Philadelphia Alzheimer's disease patient involved in groundbreaking trial

Linda Dzuba knows it's unlikely she'll be cured, but she also says this isn't just about her.
PLYMOUTH MEETING, Pennsylvania (WPVI) -- After 52 years of marriage for Michael and Linda Dzuba, no challenge seems insurmountable for the Philadelphia couple -- even Alzheimer's disease.

"Where's my phone? Where are my keys? If I had had a nickel for every time she asked that, we could have accumulated quite a bit of money," said Michael Dzuba of his wife's initial memory loss symptoms in 2017.

"It's a devastating diagnosis," he added.

Still, the couple did not want the devastation to consume them.

"I like to be proactive, and I can't sit around and let this eat me alive," said Linda.

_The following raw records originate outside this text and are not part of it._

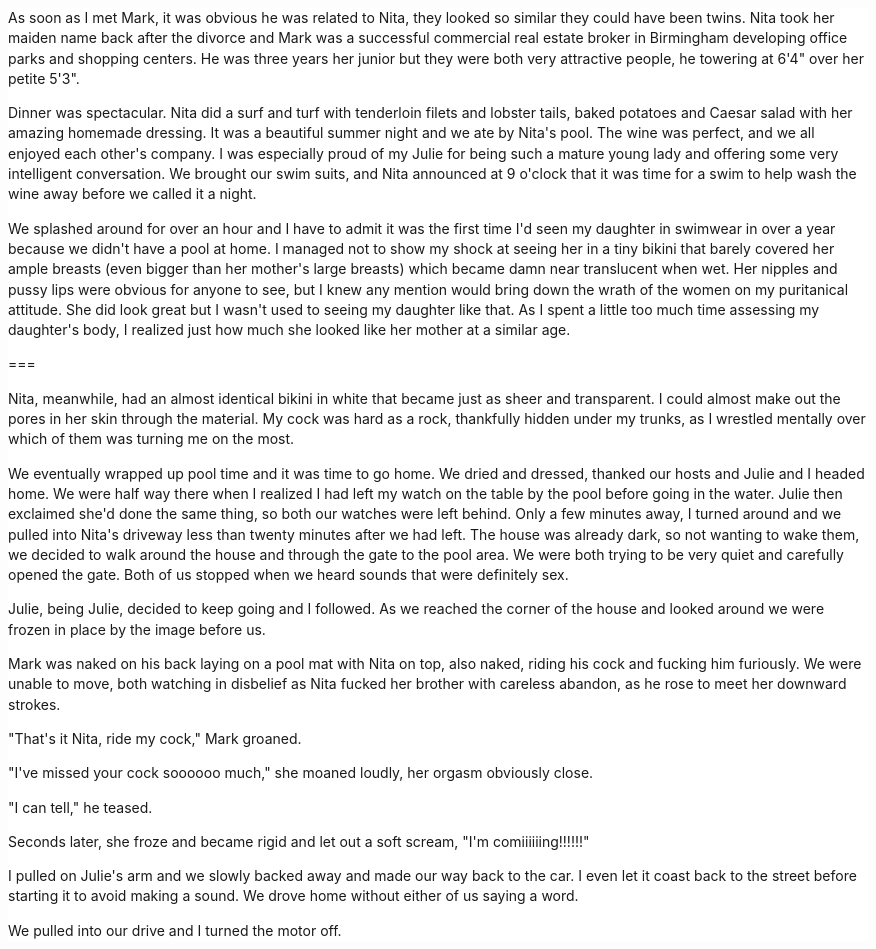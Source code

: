 As soon as I met Mark, it was obvious he was related to Nita, they looked so similar they could have been twins. Nita took her maiden name back after the divorce and Mark was a successful commercial real estate broker in Birmingham developing office parks and shopping centers. He was three years her junior but they were both very attractive people, he towering at 6'4" over her petite 5'3". 

Dinner was spectacular. Nita did a surf and turf with tenderloin filets and lobster tails, baked potatoes and Caesar salad with her amazing homemade dressing. It was a beautiful summer night and we ate by Nita's pool. The wine was perfect, and we all enjoyed each other's company. I was especially proud of my Julie for being such a mature young lady and offering some very intelligent conversation. We brought our swim suits, and Nita announced at 9 o'clock that it was time for a swim to help wash the wine away before we called it a night. 

We splashed around for over an hour and I have to admit it was the first time I'd seen my daughter in swimwear in over a year because we didn't have a pool at home. I managed not to show my shock at seeing her in a tiny bikini that barely covered her ample breasts (even bigger than her mother's large breasts) which became damn near translucent when wet. Her nipples and pussy lips were obvious for anyone to see, but I knew any mention would bring down the wrath of the women on my puritanical attitude. She did look great but I wasn't used to seeing my daughter like that. As I spent a little too much time assessing my daughter's body, I realized just how much she looked like her mother at a similar age.  

===

Nita, meanwhile, had an almost identical bikini in white that became just as sheer and transparent. I could almost make out the pores in her skin through the material. My cock was hard as a rock, thankfully hidden under my trunks, as I wrestled mentally over which of them was turning me on the most. 

We eventually wrapped up pool time and it was time to go home. We dried and dressed, thanked our hosts and Julie and I headed home. We were half way there when I realized I had left my watch on the table by the pool before going in the water. Julie then exclaimed she'd done the same thing, so both our watches were left behind. Only a few minutes away, I turned around and we pulled into Nita's driveway less than twenty minutes after we had left. The house was already dark, so not wanting to wake them, we decided to walk around the house and through the gate to the pool area. We were both trying to be very quiet and carefully opened the gate. Both of us stopped when we heard sounds that were definitely sex. 

Julie, being Julie, decided to keep going and I followed. As we reached the corner of the house and looked around we were frozen in place by the image before us. 

Mark was naked on his back laying on a pool mat with Nita on top, also naked, riding his cock and fucking him furiously. We were unable to move, both watching in disbelief as Nita fucked her brother with careless abandon, as he rose to meet her downward strokes. 

"That's it Nita, ride my cock," Mark groaned. 

"I've missed your cock soooooo much," she moaned loudly, her orgasm obviously close. 

"I can tell," he teased. 

Seconds later, she froze and became rigid and let out a soft scream, "I'm comiiiiiing!!!!!!" 

I pulled on Julie's arm and we slowly backed away and made our way back to the car. I even let it coast back to the street before starting it to avoid making a sound. We drove home without either of us saying a word. 

We pulled into our drive and I turned the motor off.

They chose to fight, and that brought them to Dr. Cherian Verghese and Keystone Clinical Studies in Plymouth Meeting.

Verghese and his team are working on a clinical study to treat Alzheimer's. Linda is one of his patients.

One trial currently enrolled at Keystone, called LIFT-AD, assesses an investigational drug designed to boost, repair and regenerative pathway for brain cells, promoting brain health and function.

The investigational drug represents a new approach to treat Alzheimer's disease, potentially targeting the root cause of memory decline by repairing brain cells and rebuilding brain networks.

LIFT-AD is investigating the treatment's effectiveness in mild to moderate Alzheimer's Disease.

"You wouldn't know that she has Alzheimer's disease from talking to her, but the process is there in her brain. So we're hoping to stop it where it is," Verghese said.

With where research is at now, Linda knows it's unlikely she'll be cured, but she also says this isn't just about her.

She joined the trials to help future patients too.

"Whether or not they will help her, the notion they could help someone else is a comfort and a release," said Michael.

With a love that's endured half a century and a doctor on the cutting edge of treatment, the couple is holding onto hope.

"I hope I won't really go downhill," said Linda.